As you’ll probably have guessed, I’m not terrified by the pantsbomber. As Spencer Ackerman puts it:
it doesn’t do any good to blow this out of proportion, since blowing things out of proportion to spur an overreaction is Usama bin Laden’s explicit strategy
However, as more details have filtered out, I’ve revised my original view of it a tad. My first thought was that it was another very low-grade terrorist – probably a self-starter, with limited contacts, shaky technology, and worse execution. Therefore, I thought, there was a strong case to be made that he was a sign of terrorist weakness rather than strength. This is the best they can do? Pants.
With more information, however, it looks like he wasn’t quite as crap as that. On the other hand, everyone’s talking about his using a charge of PETN; if true, that would imply he had a contact for valid high explosive. But the fact he went fut rather than bang argues against this. PETN is the most sensitive of military explosives with the exception of nitroglycerine – it’s the stuff in detonator cord (Akzo-Nobel PDF – probably not one to read on the plane) – and as a result, it’s quite rare. Nobody wants explosives that explode when they shouldn’t. Had the main charge consisted of PETN, he should have exploded. (From the data sheet: NEVER attempt to cut by abrasion or blow with a sharp object!)
That, and the fact he was apparently seen fiddling with a syringe, suggests that this was yet another attempt to make the explosives at run-time as it were – as this comment at Bruce Schneier’s explains.
Fortunately, doing serious chemistry in your chuddies is not the way they do it at Bayer AG; a special problem is that the reaction he may have been aiming for is exothermic enough that the stuff (and him) would have caught fire before the job was done. If there was a detonator of some sort present, that might have gone up in the heat and panic, thus accounting for the small bang reported.
Come to think of it, a serious barrier to this plan would be enduring a powerfully exothermic reaction involving a strong acid in your crotch long enough to initiate the explosion…also, it seems impossible to avoid making a spectacle of yourself such that someone would spray your blazing boxers with an extinguisher and/or bash your head in with a crash axe long before you were ready to explode. As Bruce Schneier points out, bringing the explosive and the detonator on separately would be hard to detect…but it’s not clear that this is what pants boy actually did.

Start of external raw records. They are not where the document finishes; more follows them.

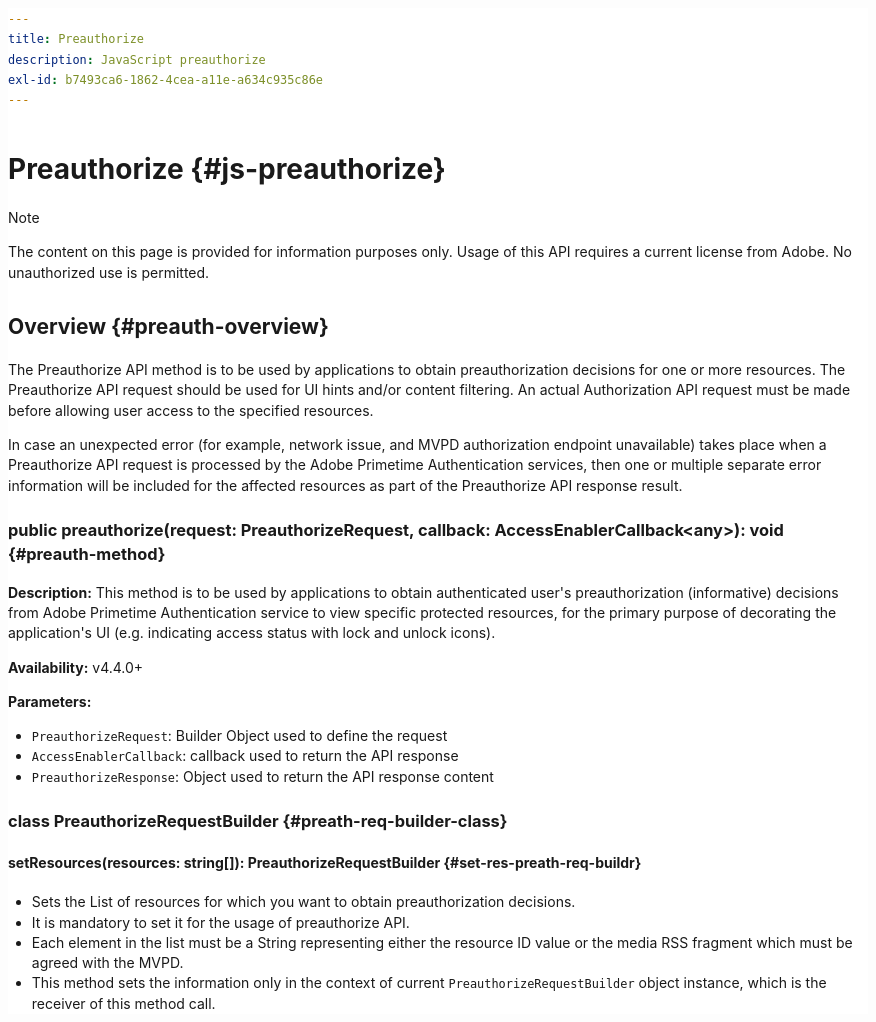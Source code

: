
 ```yaml
---
title: Preauthorize
description: JavaScript preauthorize
exl-id: b7493ca6-1862-4cea-a11e-a634c935c86e
---
```

# Preauthorize {#js-preauthorize}

>[!NOTE]
>
>The content on this page is provided for information purposes only. Usage of this API requires a current license from Adobe. No unauthorized use is permitted.

## Overview {#preauth-overview}

The Preauthorize API method is to be used by applications to obtain preauthorization decisions for one or more resources. The Preauthorize API request should be used for UI hints and/or content filtering. An actual Authorization API request must be made before allowing user access to the specified resources.

In case an unexpected error (for example, network issue, and MVPD authorization endpoint unavailable) takes place when a Preauthorize API request is processed by the Adobe Primetime Authentication services, then one or multiple separate error information will be included for the affected resources as part of the Preauthorize API response result.

### public preauthorize(request: PreauthorizeRequest, callback: AccessEnablerCallback&lt;any&gt;): void {#preauth-method}

**Description:** This method is to be used by applications to obtain authenticated user's preauthorization (informative) decisions from Adobe Primetime Authentication service to view specific protected resources, for the primary purpose of decorating the application's UI (e.g. indicating access status with lock and unlock icons).

**Availability:** v4.4.0+ 

**Parameters:**

* `PreauthorizeRequest`: Builder Object used to define the request
* `AccessEnablerCallback`: callback used to return the API response
* `PreauthorizeResponse`: Object used to return the API response content

### class PreauthorizeRequestBuilder {#preath-req-builder-class}

#### setResources(resources: string[]): PreauthorizeRequestBuilder {#set-res-preath-req-buildr}

*   Sets the List of resources for which you want to obtain preauthorization decisions.
*   It is mandatory to set it for the usage of preauthorize API.
*   Each element in the list must be a String representing either the resource ID value or the media RSS fragment which must be agreed with the MVPD.
*   This method sets the information only in the context of current `PreauthorizeRequestBuilder` object instance, which is the receiver of this method call.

So, what does this tell us about the terrorist threat? I would argue I wasn’t too far out to begin with. This wasn’t a pathetic attempt, but it was still a weak, one-man job with poor technology and worse execution – just one of a slightly better class than we’ve had recently. And the startling bit is that far from being a self-radicaliser with a copy of the Anarchists’ Cookbook and the York Notes to the Holy Koran, he claims to have actually been in contact with real live Al-Qa’ida members. To begin with, I was dubious of this – he might have meant that he did it with the same aims as Al-Qa’ida, or that they inspired him to do it, or that he believed himself to be part of the wider movement, or perhaps that he was deluded in imagining himself to be in Al-Qa’ida.
But it seems he actually met with the real thing, and some accounts say they gave him the explosive device, such as it was. This strongly suggests that the terrorist threat is only as bad as it was before he set fire to his testicles – and possibly considerably less so. After all, an assessment before this would have had to state that there was at least the possibility of another well-organised, multiple attack, but that the track-record suggested that it was not very likely. Now we know that they had a go, and the outcome was a single attack with dodgy chemistry and bungled tactics.
This does not suggest that we need another wave of security bingeing. Arguably, the whole point of attacks like these and Al-Qa’ida international itself is to get our attention so that their local affiliates can pull off ones like these:
Regarding reports that a suicide bomber infiltrated deep into a U.S. forward operating base in Khost, Afghanistan, yesterday, killing seven CIA officers and seriously wounding six others, a former senior CIA official posted to the region writes:
“Yes, Jaluddin [sic] Haqqani spent nearly 10 years fighting to get Khost back from the Soviets. That is his area and we were stupid to think he was going to let us stay there.
The anti-terrorism industry, of course, has to do something similar. The Undabomber’s bungling is already being reported as a “strategy of failure”; but this is silly. If you really wanted to create disruption without spending any money, you’d launch hoaxes, which cost nothing.
In related news, why are we not surprised that the fact he was in a database of over 500,000 suspects didn’t help much? Are there 500,000 terrorists? This is one of the legs of the false positive/false negative problem – the more people you include as suspects, the less dense in information that list becomes. Rather than looking for a needle in a haystack, the problem becomes more like looking for hay in a haystack. Yes, you’ll find it. Plenty of it…but what do you do then? You’ve just pushed the problem of filtering your information down the production line one step.
As Ackerman also points out, you have to make a decision about what to take seriously, or else the suspect list will overtake the population of the earth.
The response from the British and Dutch governments appears to be a sort of half-hearted pretend version of that after the last one; a bit like the attack.